17 thoughts on “Slower than Watching Paint Dry

  1. Lookin' good! Building a house is a lovely enterprise. creative, fun and useful.
    Have you given any thought to fire suppression? I don't know what the fire potential is there, but a big tank or cistern with a pump and big hose would be nice. My experience with fires is very limited, but a quick response seems to be critical. I am planning for a rainwater collection system of around 5000 gallons and want to use it as a drip irrigation/fire protection/emergency drinking water supply. Easy enough to top off with well water in the dry season to keep the reserve up. Probably use above ground poly tanks.

  2. Slowly but surely wins the race.
    And you need a life outside of world affairs.
    Windy and cold here. God bless.

  3. Yes, to start a 5000 ground above ground tank, fed by a well. The pump runs on grid electricity or if that goes down by a propane generator. I did NOT put sprinklers inside of the structure. I may expand my water capacity (household or firefighting) to 10,000 gallons, but that might be overkill.

  4. You have to be patient in life whether it pleases or not. That's the sad truth. I am generally impatient, but age has helped bring things in perspective. Have a good weekend and a blessed Sabbath, LindaG

  5. "The problem with that is that I don't care right now."

    I beg to differ. That is not a problem, it is what keeps you sane. Rock on. And yes, having your wheeled transport go T.U. out in the wayback, beyond your ability to repair, truly sucketh. At least when I was young lad, we could always saddle up and go on horseback. It was kinda nice in a way. Slower pace, and the horse didn't care either.

  6. As I type, I've stopped for gas, on the road to Death Valley, for a change of scenery.

  7. Good choice on the premade trusses. Yes, it costs a lot to get the equipment up there to install them, but as you say, you know they're built to spec.

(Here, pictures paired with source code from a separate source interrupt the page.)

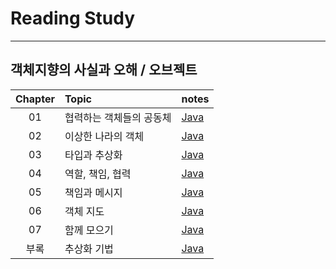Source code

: # Reading Study

---

## 객체지향의 사실과 오해 / 오브젝트

| **Chapter** | **Topic**     | notes                                           |
|:-----------:|:--------------|:------------------------------------------------|
|     01      | 협력하는 객체들의 공동체 | [Java](./contents/CH01_협력하는_객체들의_공동체/README.md) |
|     02      | 이상한 나라의 객체    | [Java](contents/CH02_이상한_나라의_객체/README.md)      |
|     03      | 타입과 추상화       | [Java](./contents/CH03_타입과_추상화/README.md)       |
|     04      | 역할, 책임, 협력    | [Java](./contents/CH04_역할,책임,협력/README.md)      |
|     05      | 책임과 메시지       | [Java](./contents/CH05_책임과_메시지/README.md)       |
|     06      | 객체 지도         | [Java](./contents/CH06_객체_지도/README.md)         |
|     07      | 함께 모으기        | [Java](./contents/CH07_함께_모으기/README.md)        |
|     부록      | 추상화 기법        | [Java](./contents/부록A_추상화_기법/README.md)         |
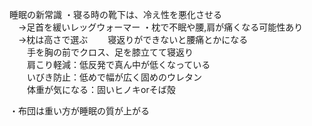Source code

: 睡眠の新常識 ・寝る時の靴下は、冷え性を悪化させる  
　→足首を緩いレッグウォーマー ・枕で不眠や腰,肩が痛くなる可能性あり  
　→枕は高さで選ぶ 　　寝返りができないと腰痛とかになる  
　　手を胸の前でクロス、足を膝立てて寝返り 　　  
　　肩こり軽減：低反発で真ん中が低くなっている  
　　いびき防止：低めで幅が広く固めのウレタン  
　　体重が気になる：固いヒノキorそば殻  

・布団は重い方が睡眠の質が上がる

    As the old saying goes, "Pay Me Now Or Pay Me Later". I'd rather pay the money up front for a good job than to pay later to have it redone properly.

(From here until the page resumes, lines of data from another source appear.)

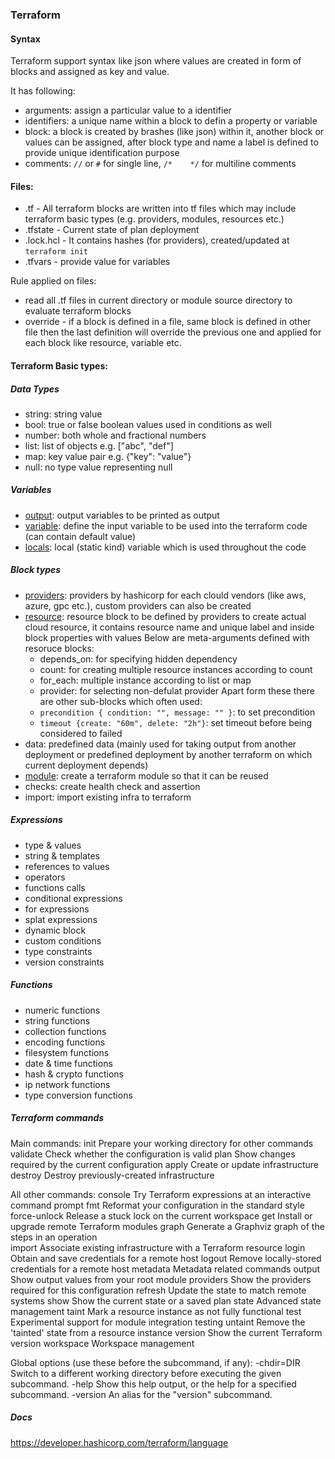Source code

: ### Terraform

#### Syntax
Terraform support syntax like json where values are created in form of blocks and assigned as key and value.

It has following:
- arguments: assign a particular value to a identifier
- identifiers: a unique name within a block to defin a property or variable
- block: a block is created by brashes (like json) within it, another block or values can be assigned, after block type and name a label is defined to provide unique identification purpose
- comments: `//` or `#` for single line, `/*    */` for multiline comments


#### Files:
 - .tf - All terraform blocks are written into tf files which may include terraform basic types (e.g. providers, modules, resources etc.)
 - .tfstate - Current state of plan deployment
 - .lock.hcl - It contains hashes (for providers), created/updated at `terraform init`
 - .tfvars - provide value for variables

Rule applied on files:
 - read all .tf files in current directory or module source directory to evaluate terraform blocks
 - override - if a block is defined in a file, same block is defined in other file then the last definition will override the previous one and applied for each block like resource, variable etc.


#### Terraform Basic types:
##### Data Types
- string: string value
- bool: true or false boolean values used in conditions as well
- number: both whole and fractional numbers
- list: list of objects e.g. ["abc", "def"]
- map: key value pair e.g. {"key": "value"}
- null: no type value representing null

##### Variables
- [output](./outputs.tf): output variables to be printed as output
- [variable](./variables.tf): define the input variable to be used into the terraform code (can contain default value)
- [locals](./vnet/locals.tf): local (static kind) variable which is used throughout the code


##### Block types
- [providers](./providers.tf): providers by hashicorp for each clould vendors (like aws, azure, gpc etc.), custom providers can also be created
- [resource](./main.tf): resource block to be defined by providers to create actual cloud resource, it contains resource name and unique label and inside block properties with values
  Below are meta-arguments defined with resoruce blocks:
   - depends_on: for specifying hidden dependency
   - count: for creating multiple resource instances according to count
   - for_each: multiple instance according to list or map 
   - provider: for selecting non-defulat provider
   Apart form these there are other sub-blocks which often used:
   - `precondition { condition: "", message: "" }`: to set precondition
   - `timeout {create: "60m", delete: "2h"}`: set timeout before being considered to failed
- data: predefined data (mainly used for taking output from another deployment or predefined deployment by another terraform on which current deployment depends)
- [module](./main.tf): create a terraform module so that it can be reused
- checks: create health check and assertion
- import: import existing infra to terraform 

##### Expressions
 - type & values
 - string & templates
 - references to values
 - operators
 - functions calls
 - conditional expressions
 - for expressions
 - splat expressions
 - dynamic block
 - custom conditions
 - type constraints
 - version constraints

 ##### Functions
 - numeric functions
 - string functions
 - collection functions
 - encoding functions
 - filesystem functions
 - date & time functions 
 - hash & crypto functions
 - ip network functions 
 - type conversion functions 


 ##### Terraform commands
Main commands:
  init          Prepare your working directory for other commands
  validate      Check whether the configuration is valid
  plan          Show changes required by the current configuration
  apply         Create or update infrastructure
  destroy       Destroy previously-created infrastructure

All other commands:
  console       Try Terraform expressions at an interactive command prompt 
  fmt           Reformat your configuration in the standard style
  force-unlock  Release a stuck lock on the current workspace
  get           Install or upgrade remote Terraform modules
  graph         Generate a Graphviz graph of the steps in an operation     
  import        Associate existing infrastructure with a Terraform resource
  login         Obtain and save credentials for a remote host
  logout        Remove locally-stored credentials for a remote host
  metadata      Metadata related commands
  output        Show output values from your root module
  providers     Show the providers required for this configuration
  refresh       Update the state to match remote systems
  show          Show the current state or a saved plan
  state         Advanced state management
  taint         Mark a resource instance as not fully functional
  test          Experimental support for module integration testing
  untaint       Remove the 'tainted' state from a resource instance
  version       Show the current Terraform version
  workspace     Workspace management

Global options (use these before the subcommand, if any):
  -chdir=DIR    Switch to a different working directory before executing the
                given subcommand.
  -help         Show this help output, or the help for a specified subcommand.
  -version      An alias for the "version" subcommand.


##### Docs
https://developer.hashicorp.com/terraform/language
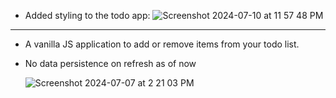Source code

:* Added styling to the todo app:
![Screenshot 2024-07-10 at 11 57 48 PM](https://github.com/Ayushi96/todo-list/assets/37593376/c410f37d-515e-4010-8751-1c337220e708)



----------------------------------------------------------
* A vanilla JS application to add or remove items from your todo list.
* No data persistence on refresh as of now

  ![Screenshot 2024-07-07 at 2 21 03 PM](https://github.com/Ayushi96/todo-list/assets/37593376/42dd5d7d-7f1a-48a0-b2b6-d4885d410a91)

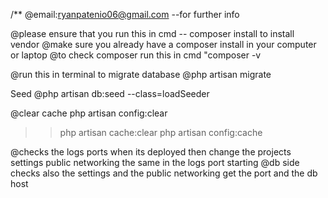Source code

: /** @email:ryanpatenio06@gmail.com
--for further info

@please ensure that you run this in cmd -- composer install to install vendor
@make sure you already have a composer install in your computer or laptop
@to check composer run this in cmd "composer -v

@run this in terminal to migrate database
@php artisan migrate

Seed
@php artisan db:seed --class=loadSeeder

@clear cache
php artisan config:clear
>> php artisan cache:clear
>> php artisan config:cache

@checks the logs ports  when its deployed then change the projects settings public networking the same in the logs port starting
@db side checks also the settings and the public networking get the port and the db host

  8. I am not so convinced on indoor sprinklers either. Most inside house fires are caused by careless behavior, bad housekeeping as my ex fire chief friend says. And older homes with weird wiring etc. Far more concerned about a outside fire and there, a decent fire break and a lot of available water seem like the best defense.

  9. If your contractor hasn't already done so, have him put in fire stops. These are horizontal 2x4s between the studs at about the 4' level. Keeps the wall cavity from becoming a chimney. They don't need to be quality lumber as they are not structural.

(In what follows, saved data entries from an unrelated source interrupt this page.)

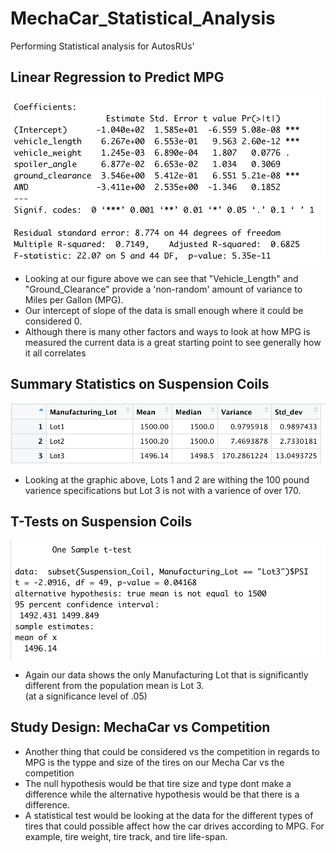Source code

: # MechaCar_Statistical_Analysis
Performing Statistical analysis for AutosRUs'

## Linear Regression to Predict MPG

![Deliv1](./Resources/Deliv1.png)

* Looking at our figure above we can see that "Vehicle_Length" and "Ground_Clearance" provide a 'non-random' amount of variance to Miles per Gallon (MPG).
* Our intercept of slope of the data is small enough where it could be considered 0. 
* Although there is many other factors and ways to look at how MPG is measured the current data is a great starting point to see generally how it all correlates 


## Summary Statistics on Suspension Coils

![Deliv2.2](./Resources/Deliv2.2.png)

* Looking at the graphic above, Lots 1 and 2 are withing the 100 pound varience specifications but Lot 3 is not with a varience of over 170. 


## T-Tests on Suspension Coils

![Deliv3](./Resources/Deliv3.png)

* Again our data shows the only Manufacturing Lot that is significantly different from the population mean is Lot 3.  
(at a significance level of .05)


## Study Design: MechaCar vs Competition

* Another thing that could be considered vs the competition in regards to MPG is the typpe and size of the tires on our Mecha Car vs the competition
* The null hypothesis would be that tire size and type dont make a difference while the alternative hypothesis would be that there is a difference. 
* A statistical test would be looking at the data for the different types of tires that could possible affect how the car drives according to MPG. For example, tire weight, tire track, and tire life-span.
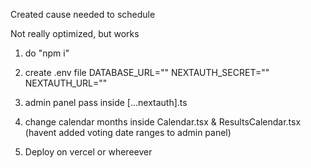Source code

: Created cause needed to schedule

Not really optimized, but works

1. do "npm i"

2. create .env file 
  DATABASE_URL=""
  NEXTAUTH_SECRET=""
  NEXTAUTH_URL=""

3. admin panel pass inside [...nextauth].ts

4. change calendar months inside Calendar.tsx & ResultsCalendar.tsx (havent added voting date ranges to admin panel)

5. Deploy on vercel or whereever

  10. Well….you could probably find a way or two to chince out on stuff, but that wouldn't be you.

    One look at a certain motorcycle, and a certain Ford truck, convince me of that!

  11. Really? I don't recall ever hearing of a code that didn't require them, or something of a similar function. I've seen "fire proof" foam used in some places, but even that was recommended to be used along with the fire breaks…..

  12. It is amazing and wonderful to visit your site. I've learn many things from your site.